Stored data entries
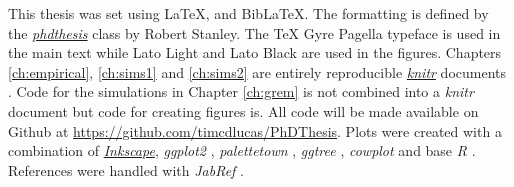 This thesis was set using \LaTeX, \XeLaTeX\vspace{1mm} and Bib\LaTeX. \vspace{-0.12cm} 
The formatting is defined by the \href{https://github.com/robjstan/latex-phdthesis}{\emph{phdthesis}} class by Robert Stanley.
The TeX Gyre Pagella typeface is used in the main text while { Lato Light} and { \color[rgb]{0.75,0.75,0.75} Lato Black} are used in the figures.
Chapters \ref{ch:empirical}, \ref{ch:sims1} and \ref{ch:sims2} are entirely reproducible \href{http://yihui.name/knitr/}{\emph{knitr}} documents \cite{knitr}.
Code for the simulations in Chapter \ref{ch:grem} is not combined into a \emph{knitr} document but code for creating figures is.
All code will be made available on Github at \url{https://github.com/timcdlucas/PhDThesis}. %
Plots were created with a combination of \href{www.inkscape.org}{\emph{Inkscape}}, \emph{ggplot2} \cite{ggplot2}, \emph{palettetown} \cite{palettetown}, \emph{ggtree} \cite{ggtree}, \emph{cowplot} \cite{cowplot} and base \emph{R} \cite{R}.
References were handled with \emph{JabRef} \cite{JabRef_software}. 

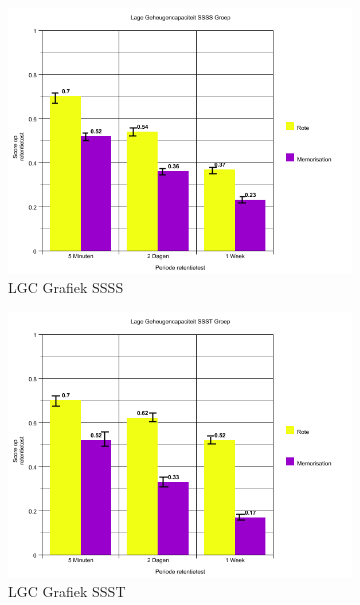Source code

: \documentclass{hogent-article}
\begin{document}
\begin{figure}[H]
	\begin{subfigure}{0.45\textwidth}
		\includegraphics[width=\linewidth]{graph2}
		\caption{LGC Grafiek SSSS}
	\end{subfigure}
	\begin{subfigure}{0.45\textwidth}
		\includegraphics[width=\linewidth]{graph4}
		\caption{LGC Grafiek SSST}
	\end{subfigure}
	\begin{subfigure}{0.45\textwidth}

\end{subfigure}
\end{figure}
\end{document}
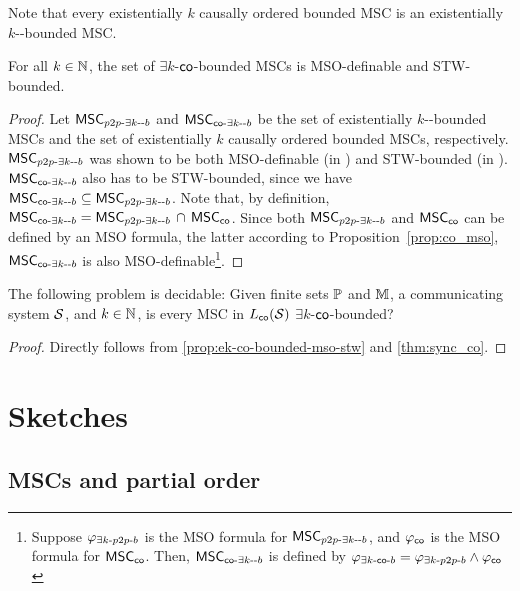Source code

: \documentclass{article}
\begin{document}
Note that every existentially $k$ causally ordered bounded MSC is an existentially $k$-\pp-bounded MSC.

\begin{proposition}\label{prop:ek-co-bounded-mso-stw}
For all $k \in \mathbb{N}$, the set of $\exists k$-$\mathsf{co}$-bounded MSCs is MSO-definable and STW-bounded.
\end{proposition}
\begin{proof}
Let $\mathsf{MSC}_{p2p\text{-}\exists k\text{-}\text{-}b}$ and $\mathsf{MSC}_{\mathsf{co}\text{-}\exists k\text{-}\text{-}b}$ be the set of existentially $k$-\pp-bounded MSCs and the set of existentially $k$ causally ordered bounded MSCs, respectively. $\mathsf{MSC}_{p2p\text{-}\exists k\text{-}\text{-}b}$ was shown to be both MSO-definable (in \cite{DBLP:journals/iandc/LohreyM04}) and STW-bounded (in \cite[Proposition 5.4, page 163]{DBLP:journals/corr/abs-1904-06942}). $\mathsf{MSC}_{\mathsf{co}\text{-}\exists k\text{-}\text{-}b}$ also has to be STW-bounded, since we have $\mathsf{MSC}_{\mathsf{co}\text{-}\exists k\text{-}\text{-}b} \subseteq \mathsf{MSC}_{p2p\text{-}\exists k\text{-}\text{-}b}$. Note that, by definition, $\mathsf{MSC}_{\mathsf{co}\text{-}\exists k\text{-}\text{-}b} = \mathsf{MSC}_{p2p\text{-}\exists k\text{-}\text{-}b}\, \cap\, \mathsf{MSC}_{\mathsf{co}}$. Since both $\mathsf{MSC}_{p2p\text{-}\exists k\text{-}\text{-}b}$ and $\mathsf{MSC}_{\mathsf{co}}$ can be defined by an MSO formula, the latter according to Proposition~\ref{prop:co_mso}, $\mathsf{MSC}_{\mathsf{co}\text{-}\exists k\text{-}\text{-}b}$ is also MSO-definable\footnote{Suppose $\varphi_{\exists k\text{-}p2p\text{-}b}$ is the MSO formula for $\mathsf{MSC}_{p2p\text{-}\exists k\text{-}\text{-}b}$, and $\varphi_{\mathsf{co}}$ is the MSO formula for $\mathsf{MSC}_{\mathsf{co}}$. Then, $\mathsf{MSC}_{\mathsf{co}\text{-}\exists k\text{-}\text{-}b}$ is defined by $\varphi_{\exists k\text{-}\mathsf{co}\text{-}b} = \varphi_{\exists k\text{-}p2p\text{-}b} \wedge \varphi_{\mathsf{co}}$}.
\end{proof}

\begin{theorem}\label{thm:sync_ek_co_bounded}
	The following problem is decidable: Given finite sets $\mathbb{P}$ and $\mathbb{M}$, a communicating system $\mathcal{S}$, and $k \in \mathbb{N}$, is every MSC in $L_{\mathsf{co}}(\mathcal{S})$ $\exists k$-$\mathsf{co}$-bounded?
\end{theorem}
\begin{proof}
	Directly follows from \ref{prop:ek-co-bounded-mso-stw} and \ref{thm:sync_co}.
\end{proof}

\section{Sketches}

\subsection{MSCs and partial order}

\end{document}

**To do**
Reproduce the data above line for line, from its first line through the line containing "are entirely reproducible", both ends included, with the pictures omitted and nothing more.

**Task result**
 This thesis was set using \LaTeX, \XeLaTeX\vspace{1mm} and Bib\LaTeX. \vspace{-0.12cm} 
The formatting is defined by the \href{https://github.com/robjstan/latex-phdthesis}{\emph{phdthesis}} class by Robert Stanley.
The TeX Gyre Pagella typeface is used in the main text while { Lato Light} and { \color[rgb]{0.75,0.75,0.75} Lato Black} are used in the figures.
Chapters \ref{ch:empirical}, \ref{ch:sims1} and \ref{ch:sims2} are entirely reproducible \href{http://yihui.name/knitr/}{\emph{knitr}} documents \cite{knitr}.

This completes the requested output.